Hickmann Maartje, Nauwynck Elise, Ernst Caroline, Willekens Inneke, Anckaert Ellen, Vanbesien Jesse, Staels Willem, De Schepper Jean, Gies Inge
Pediatric Endocrinology, Department of Pediatrics, KidZ Health Castle, Universitair Ziekenhuis Brussel (UZ Brussel), Brussels, Belgium.
Department of Radiology, Universitair Ziekenhuis Brussel, Brussels, Belgium.
Endocr Connect. 2025 Aug 28;14(8). doi: 10.1530/EC-25-0216. Print 2025 Aug 1.

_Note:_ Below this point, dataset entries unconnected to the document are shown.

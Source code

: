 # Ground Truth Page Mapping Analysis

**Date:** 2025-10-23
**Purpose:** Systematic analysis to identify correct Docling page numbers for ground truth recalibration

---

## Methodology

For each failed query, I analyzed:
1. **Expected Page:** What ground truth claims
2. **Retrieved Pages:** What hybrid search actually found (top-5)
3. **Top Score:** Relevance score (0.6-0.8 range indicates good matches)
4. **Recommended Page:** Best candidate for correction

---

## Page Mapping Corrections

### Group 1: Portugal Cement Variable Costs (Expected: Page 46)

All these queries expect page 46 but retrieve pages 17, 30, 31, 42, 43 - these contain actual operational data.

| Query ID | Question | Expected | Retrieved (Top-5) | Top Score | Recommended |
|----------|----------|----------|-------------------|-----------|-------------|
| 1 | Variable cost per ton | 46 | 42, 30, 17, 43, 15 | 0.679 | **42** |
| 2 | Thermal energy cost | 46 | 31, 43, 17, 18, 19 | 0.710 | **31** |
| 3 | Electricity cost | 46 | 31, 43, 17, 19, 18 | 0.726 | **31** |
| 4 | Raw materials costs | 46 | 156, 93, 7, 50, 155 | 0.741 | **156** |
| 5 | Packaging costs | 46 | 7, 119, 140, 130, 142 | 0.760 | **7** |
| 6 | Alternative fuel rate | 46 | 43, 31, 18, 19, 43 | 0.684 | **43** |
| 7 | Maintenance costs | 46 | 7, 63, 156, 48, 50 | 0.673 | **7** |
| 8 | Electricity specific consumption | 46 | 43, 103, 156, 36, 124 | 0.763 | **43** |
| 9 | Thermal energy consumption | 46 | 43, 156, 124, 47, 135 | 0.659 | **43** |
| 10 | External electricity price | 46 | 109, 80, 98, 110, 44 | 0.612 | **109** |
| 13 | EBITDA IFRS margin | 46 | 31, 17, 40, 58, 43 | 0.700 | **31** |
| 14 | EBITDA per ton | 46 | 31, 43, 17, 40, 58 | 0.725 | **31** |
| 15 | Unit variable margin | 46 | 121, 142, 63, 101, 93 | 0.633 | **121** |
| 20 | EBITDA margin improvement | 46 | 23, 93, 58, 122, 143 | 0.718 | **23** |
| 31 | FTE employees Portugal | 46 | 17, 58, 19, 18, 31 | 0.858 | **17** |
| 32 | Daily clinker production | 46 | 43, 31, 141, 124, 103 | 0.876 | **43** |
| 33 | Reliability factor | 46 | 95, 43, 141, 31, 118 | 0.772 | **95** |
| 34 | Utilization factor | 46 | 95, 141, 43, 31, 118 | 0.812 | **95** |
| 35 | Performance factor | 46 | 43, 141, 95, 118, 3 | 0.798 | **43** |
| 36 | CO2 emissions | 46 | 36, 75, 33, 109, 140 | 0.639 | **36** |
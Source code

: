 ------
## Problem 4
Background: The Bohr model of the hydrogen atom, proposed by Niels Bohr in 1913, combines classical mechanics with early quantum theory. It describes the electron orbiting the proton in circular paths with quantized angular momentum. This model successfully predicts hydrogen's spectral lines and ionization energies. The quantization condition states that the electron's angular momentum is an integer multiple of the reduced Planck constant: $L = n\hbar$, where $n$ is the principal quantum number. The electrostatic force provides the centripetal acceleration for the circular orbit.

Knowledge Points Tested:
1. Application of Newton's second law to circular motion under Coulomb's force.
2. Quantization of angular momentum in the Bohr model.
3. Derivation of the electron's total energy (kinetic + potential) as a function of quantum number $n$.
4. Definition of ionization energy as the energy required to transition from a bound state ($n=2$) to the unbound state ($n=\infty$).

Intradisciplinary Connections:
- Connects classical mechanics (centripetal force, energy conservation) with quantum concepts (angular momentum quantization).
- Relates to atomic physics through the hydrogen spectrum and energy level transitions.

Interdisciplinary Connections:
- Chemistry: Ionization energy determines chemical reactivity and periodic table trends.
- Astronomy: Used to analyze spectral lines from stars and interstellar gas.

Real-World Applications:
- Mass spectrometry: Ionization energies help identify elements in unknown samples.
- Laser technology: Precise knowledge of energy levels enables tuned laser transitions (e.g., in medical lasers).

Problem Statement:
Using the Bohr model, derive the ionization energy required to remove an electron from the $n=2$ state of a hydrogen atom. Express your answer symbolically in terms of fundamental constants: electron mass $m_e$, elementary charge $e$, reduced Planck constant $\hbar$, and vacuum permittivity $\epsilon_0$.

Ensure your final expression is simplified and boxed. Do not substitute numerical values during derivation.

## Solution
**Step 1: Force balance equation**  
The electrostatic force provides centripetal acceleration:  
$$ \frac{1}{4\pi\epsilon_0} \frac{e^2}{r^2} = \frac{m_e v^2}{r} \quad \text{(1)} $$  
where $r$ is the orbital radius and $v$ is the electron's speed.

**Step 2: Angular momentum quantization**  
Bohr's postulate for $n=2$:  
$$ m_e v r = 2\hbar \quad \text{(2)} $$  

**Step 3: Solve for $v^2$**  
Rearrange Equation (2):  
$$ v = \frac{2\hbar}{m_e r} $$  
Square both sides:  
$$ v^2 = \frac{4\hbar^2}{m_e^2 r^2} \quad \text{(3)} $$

Cortical bone deficiency in adults with Klinefelter syndrome (KS) is a well-established concern. Whether this deficit originates from impaired bone accumulation during childhood or adolescence remains unclear. Thus, we aimed to assess cortical bone status in children and adolescents with KS using automated digital X-ray radiogrammetry (DXR) while examining associations with hormonal, radiographic, and anthropometric factors.
In a cohort of 50 pediatric patients with KS, we retrospectively collected anthropometric measurements, bone health index (BHI), and bone age readings by the BoneXpert method. Digit 2 (D2) and 4 (D4) lengths and ratio were calculated. Lumbar spine bone mineral density (LS BMD) data and hormonal measurements were accessible for 30 and 22 patients, respectively.

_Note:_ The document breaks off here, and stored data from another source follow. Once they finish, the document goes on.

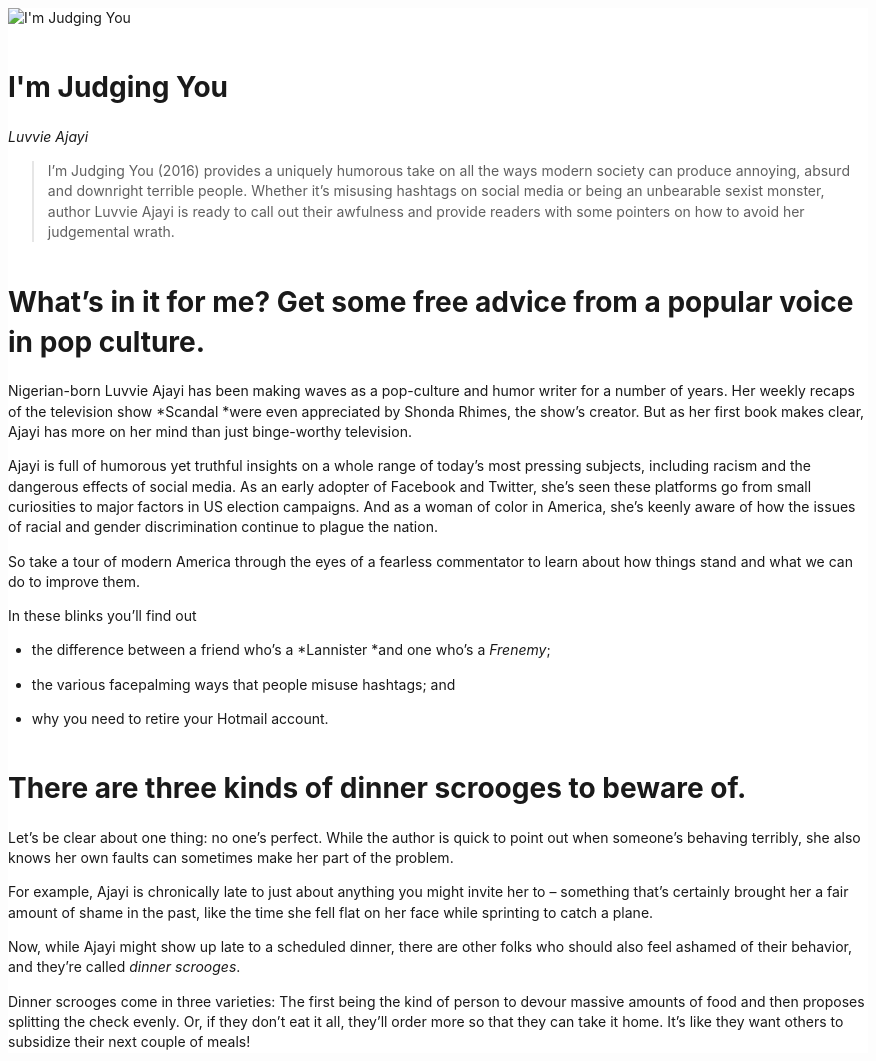 ![I'm Judging You](https://images.blinkist.com/images/books/5b7d0ff3b238e1000722f817/1_1/470.jpg)
# I'm Judging You
*Luvvie Ajayi*

>I’m Judging You (2016) provides a uniquely humorous take on all the ways modern society can produce annoying, absurd and downright terrible people. Whether it’s misusing hashtags on social media or being an unbearable sexist monster, author Luvvie Ajayi is ready to call out their awfulness and provide readers with some pointers on how to avoid her judgemental wrath.


# What’s in it for me? Get some free advice from a popular voice in pop culture.

Nigerian-born Luvvie Ajayi has been making waves as a pop-culture and humor writer for a number of years. Her weekly recaps of the television show *Scandal *were even appreciated by Shonda Rhimes, the show’s creator. But as her first book makes clear, Ajayi has more on her mind than just binge-worthy television.

Ajayi is full of humorous yet truthful insights on a whole range of today’s most pressing subjects, including racism and the dangerous effects of social media. As an early adopter of Facebook and Twitter, she’s seen these platforms go from small curiosities to major factors in US election campaigns. And as a woman of color in America, she’s keenly aware of how the issues of racial and gender discrimination continue to plague the nation.

So take a tour of modern America through the eyes of a fearless commentator to learn about how things stand and what we can do to improve them.

In these blinks you’ll find out

- the difference between a friend who’s a *Lannister *and one who’s a *Frenemy*;

- the various facepalming ways that people misuse hashtags; and

- why you need to retire your Hotmail account.


# There are three kinds of dinner scrooges to beware of.

Let’s be clear about one thing: no one’s perfect. While the author is quick to point out when someone’s behaving terribly, she also knows her own faults can sometimes make her part of the problem.

For example, Ajayi is chronically late to just about anything you might invite her to – something that’s certainly brought her a fair amount of shame in the past, like the time she fell flat on her face while sprinting to catch a plane.

Now, while Ajayi might show up late to a scheduled dinner, there are other folks who should also feel ashamed of their behavior, and they’re called *dinner scrooges*.

Dinner scrooges come in three varieties: The first being the kind of person to devour massive amounts of food and then proposes splitting the check evenly. Or, if they don’t eat it all, they’ll order more so that they can take it home. It’s like they want others to subsidize their next couple of meals!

While mean bone age was not significantly advanced, the mean BHI Z-score was significantly decreased (-0.56 (0.99)). LS BMD Z-scores were normal. Half of the patients had a serum 25-hydroxyvitamin D (25-OHD) level below 20 μg/L. KS males with a BHI Z-score below -1 were significantly older and had significantly lower 25-OHD levels. BHI Z-score did not correlate with serum hormones, Z-scores of bone age, LS BMD, and D2:D4 ratio.

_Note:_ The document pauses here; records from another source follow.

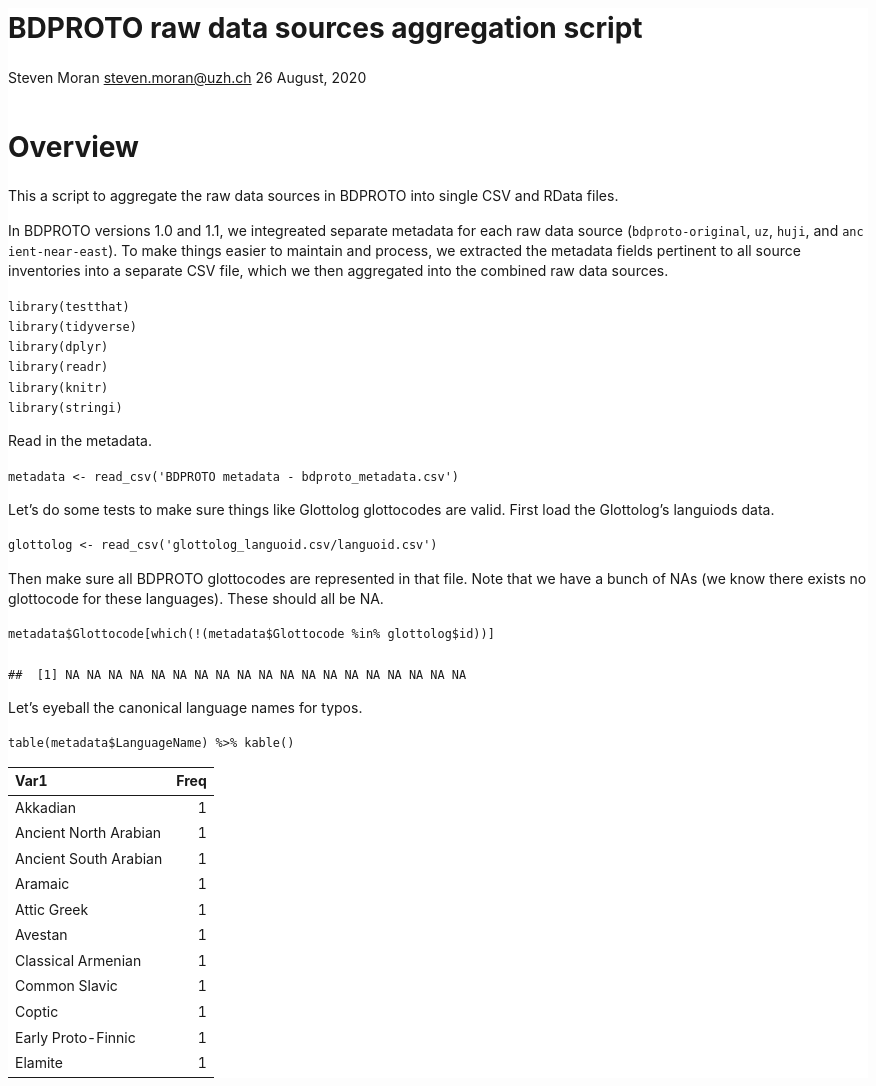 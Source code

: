 BDPROTO raw data sources aggregation script
================
Steven Moran
<a href="mailto:steven.moran@uzh.ch" class="email">steven.moran@uzh.ch</a>
26 August, 2020

Overview
========

This a script to aggregate the raw data sources in BDPROTO into single
CSV and RData files.

In BDPROTO versions 1.0 and 1.1, we integreated separate metadata for
each raw data source (`bdproto-original`, `uz`, `huji`, and
`ancient-near-east`). To make things easier to maintain and process, we
extracted the metadata fields pertinent to all source inventories into a
separate CSV file, which we then aggregated into the combined raw data
sources.

    library(testthat)
    library(tidyverse)
    library(dplyr)
    library(readr)
    library(knitr)
    library(stringi)

Read in the metadata.

    metadata <- read_csv('BDPROTO metadata - bdproto_metadata.csv')

Let’s do some tests to make sure things like Glottolog glottocodes are
valid. First load the Glottolog’s languiods data.

    glottolog <- read_csv('glottolog_languoid.csv/languoid.csv')

Then make sure all BDPROTO glottocodes are represented in that file.
Note that we have a bunch of NAs (we know there exists no glottocode for
these languages). These should all be NA.

    metadata$Glottocode[which(!(metadata$Glottocode %in% glottolog$id))]

    ##  [1] NA NA NA NA NA NA NA NA NA NA NA NA NA NA NA NA NA NA NA

Let’s eyeball the canonical language names for typos.

    table(metadata$LanguageName) %>% kable()

| Var1                             | Freq |
|:---------------------------------|-----:|
| Akkadian                         |    1 |
| Ancient North Arabian            |    1 |
| Ancient South Arabian            |    1 |
| Aramaic                          |    1 |
| Attic Greek                      |    1 |
| Avestan                          |    1 |
| Classical Armenian               |    1 |
| Common Slavic                    |    1 |
| Coptic                           |    1 |
| Early Proto-Finnic               |    1 |
| Elamite                          |    1 | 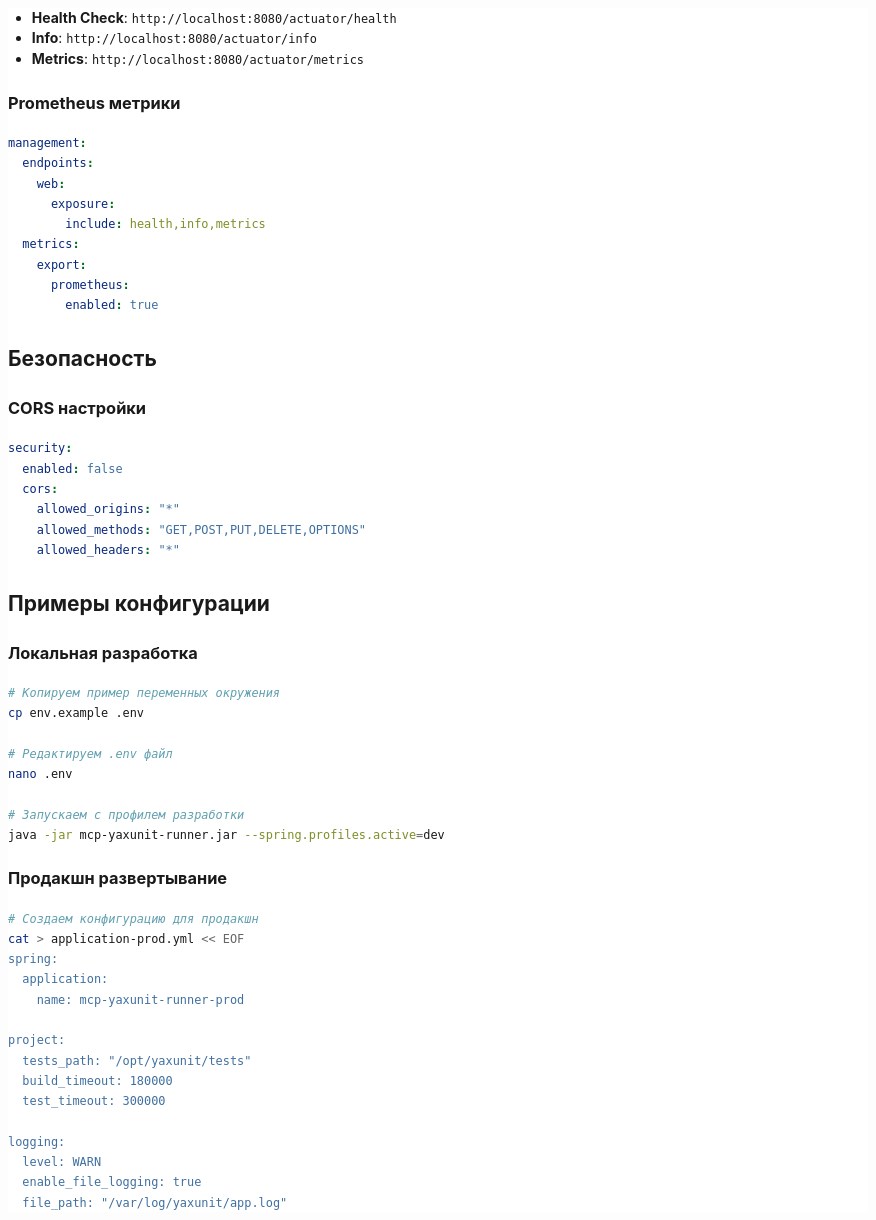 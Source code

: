 - **Health Check**: `http://localhost:8080/actuator/health`
- **Info**: `http://localhost:8080/actuator/info`
- **Metrics**: `http://localhost:8080/actuator/metrics`

### Prometheus метрики

```yaml
management:
  endpoints:
    web:
      exposure:
        include: health,info,metrics
  metrics:
    export:
      prometheus:
        enabled: true
```

## Безопасность

### CORS настройки

```yaml
security:
  enabled: false
  cors:
    allowed_origins: "*"
    allowed_methods: "GET,POST,PUT,DELETE,OPTIONS"
    allowed_headers: "*"
```

## Примеры конфигурации

### Локальная разработка

```bash
# Копируем пример переменных окружения
cp env.example .env

# Редактируем .env файл
nano .env

# Запускаем с профилем разработки
java -jar mcp-yaxunit-runner.jar --spring.profiles.active=dev
```

### Продакшн развертывание

```bash
# Создаем конфигурацию для продакшн
cat > application-prod.yml << EOF
spring:
  application:
    name: mcp-yaxunit-runner-prod

project:
  tests_path: "/opt/yaxunit/tests"
  build_timeout: 180000
  test_timeout: 300000

logging:
  level: WARN
  enable_file_logging: true
  file_path: "/var/log/yaxunit/app.log"
```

Cortical bone accumulation, evaluated through DXR, is only slightly reduced in pediatric KS. Advanced age and lower circulating 25-OHD emerged as clinical risk factors for a lower BHI. BHI Z-scores were not associated with the D2:D4 ratio or LS BMD Z-scores. Therefore, BHI Z-scores are inapt to predict LS BMD Z-scores, though their potential to predict fractures warrants further study.
克氏综合征(KS)成年患者的皮质骨缺乏是一个已被充分证实的问题。这种骨量不足是源于儿童期或青春期骨积累受损尚不清楚。因此,我们旨在使用自动数字X线摄影测量法(DXR)评估KS儿童和青少年的皮质骨状态,同时研究其与激素、影像学和人体测量学因素的相关性。
在一组50例儿科KS患者中,我们回顾性收集了人体测量数据、骨健康指数(BHI)以及采用BoneXpert方法得出的骨龄读数。计算了第2指(D2)和第4指(D4)的长度及比值。分别有30例和22例患者可获取腰椎骨密度(LS BMD)数据和激素测量值。
虽然平均骨龄没有显著提前,但平均BHI Z评分显著降低(-0.56(0.99))。LS BMD Z评分正常。一半患者的血清25-羟维生素D(25-OHD)水平低于20μg/L。BHI Z评分低于-1的KS男性年龄显著更大,25-OHD水平显著更低。BHI Z评分与血清激素、骨龄Z评分、LS BMD及D2:D4比值均无相关性。
通过DXR评估,儿科KS患者的皮质骨积累仅略有减少。年龄增长和循环中25-OHD水平降低是BHI降低的临床风险因素。BHI Z评分与D2:D4比值或LS BMD Z评分无关。因此,尽管BHI Z评分预测骨折的潜力值得进一步研究,但它不适合预测LS BMD Z评分。